Fri Nov 11 08:10:36 EST 2011
guerilla archiving I
Remember when I downloaded everything2.com and a dozen people sent me screamingly angry emails, and the whole thing was generally stressful and unrewarding?
Well shit, let's do that again, but with a a different site. This time, though, I sent them an email first:
Hi, I'm Sam Bierwagen, a volunteer with the Archiveteam project. (http://archiveteam.org/) We make independent backups of sites of historical or cultural interest that, for whatever reason, (are being shut down by yahoo, like Geocities; or are being crippled by the host company, like Delicious) are at risk of disappearing. AO3 is dedicated to hosting copyright-infringing content, and depends on donations to keep operating; a combination that, in my experience, does not result in spectacular longevity.

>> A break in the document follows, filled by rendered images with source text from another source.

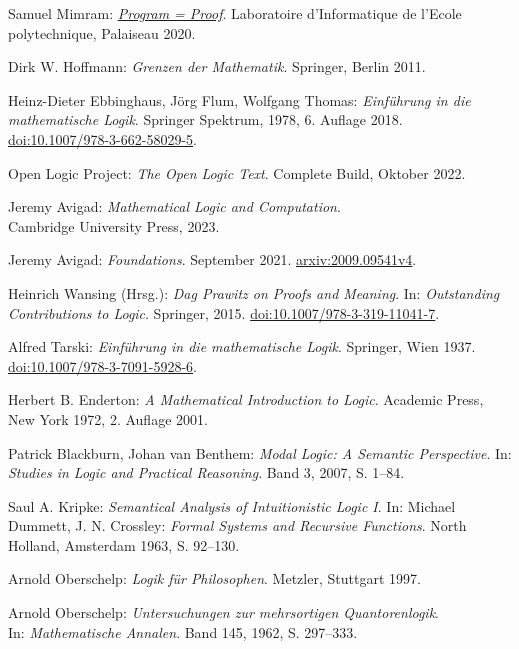 \begin{thebibliography}{00}
Samuel Mimram:
\emph{\href{https://www.lix.polytechnique.fr/Labo/Samuel.Mimram/publications/}%
{Program = Proof}}.
Laboratoire d'Informatique de l'Ecole polytechnique, Palaiseau 2020.

Dirk W. Hoffmann: \emph{Grenzen der Mathematik}.
Springer, Berlin 2011.

Heinz-Dieter Ebbinghaus, Jörg Flum, Wolfgang Thomas:
\emph{Einführung in die mathematische Logik}.
Springer Spektrum, 1978, 6. Auflage 2018.\\
\href{https://doi.org/10.1007/978-3-662-58029-5}%
{doi:10.1007/978-3-662-58029-5}.

 Open Logic Project:
\emph{The Open Logic Text}. Complete Build, Oktober 2022.

 Jeremy Avigad:
\emph{Mathematical Logic and Computation}.\\
Cambridge University Press, 2023.

 Jeremy Avigad: \emph{Foundations}.
September 2021. \href{https://arxiv.org/abs/2009.09541v4}{arxiv:2009.09541v4}.

 Heinrich Wansing (Hrsg.):
\emph{Dag Prawitz on Proofs and Meaning}.
In: \emph{Outstanding Contributions to Logic}. Springer, 2015.
\href{https://doi.org/10.1007/978-3-319-11041-7}{doi:10.1007/978-3-319-11041-7}.

 Alfred Tarski:
\emph{Einführung in die mathematische Logik}. Springer, Wien 1937.\\
\href{https://doi.org/10.1007/978-3-7091-5928-6}{doi:10.1007/978-3-7091-5928-6}.

 Herbert B. Enderton:
\emph{A Mathematical Introduction to Logic}.
Academic Press, New York 1972, 2. Auflage 2001.

 Patrick Blackburn, Johan van Benthem:
\emph{Modal Logic: A Semantic Perspective}.
In: \emph{Studies in Logic and Practical Reasoning}.
Band 3, 2007, S. 1--84.

 Saul A. Kripke:
\emph{Semantical Analysis of Intuitionistic Logic I}.
In: Michael Dummett, J. N. Crossley: \emph{Formal Systems and Recursive
Functions}. North Holland, Amsterdam 1963, S. 92--130.

 Arnold Oberschelp:
\emph{Logik für Philosophen}. Metzler, Stuttgart 1997.

 Arnold Oberschelp:
\emph{Untersuchungen zur mehrsortigen Quantorenlogik}.\\
In: \emph{Mathematische Annalen}. Band 145, 1962, S. 297--333.


\end{thebibliography}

Typically, we operate under extreme time pressure, which requires tactics that tend to generate some friction with operators that don't appreciate a dozen pageloads per second from our web spiders. Even extremely conservative spidering jobs can impact a site negatively, if done via an unusual API. (I downloaded all two million pages of everything2.com at the pace of one per second, which averaged out to three kilobytes per second, and took a full month; yet apparently was enough to crush their antiquated database backend.)
I've had enough legal threats to last me a lifetime, so I'm trying a softer approach this time. We're looking for database dumps, like the ones wikipedia publicly offers. (http://dumps.wikimedia.org/)
I'll give them a week.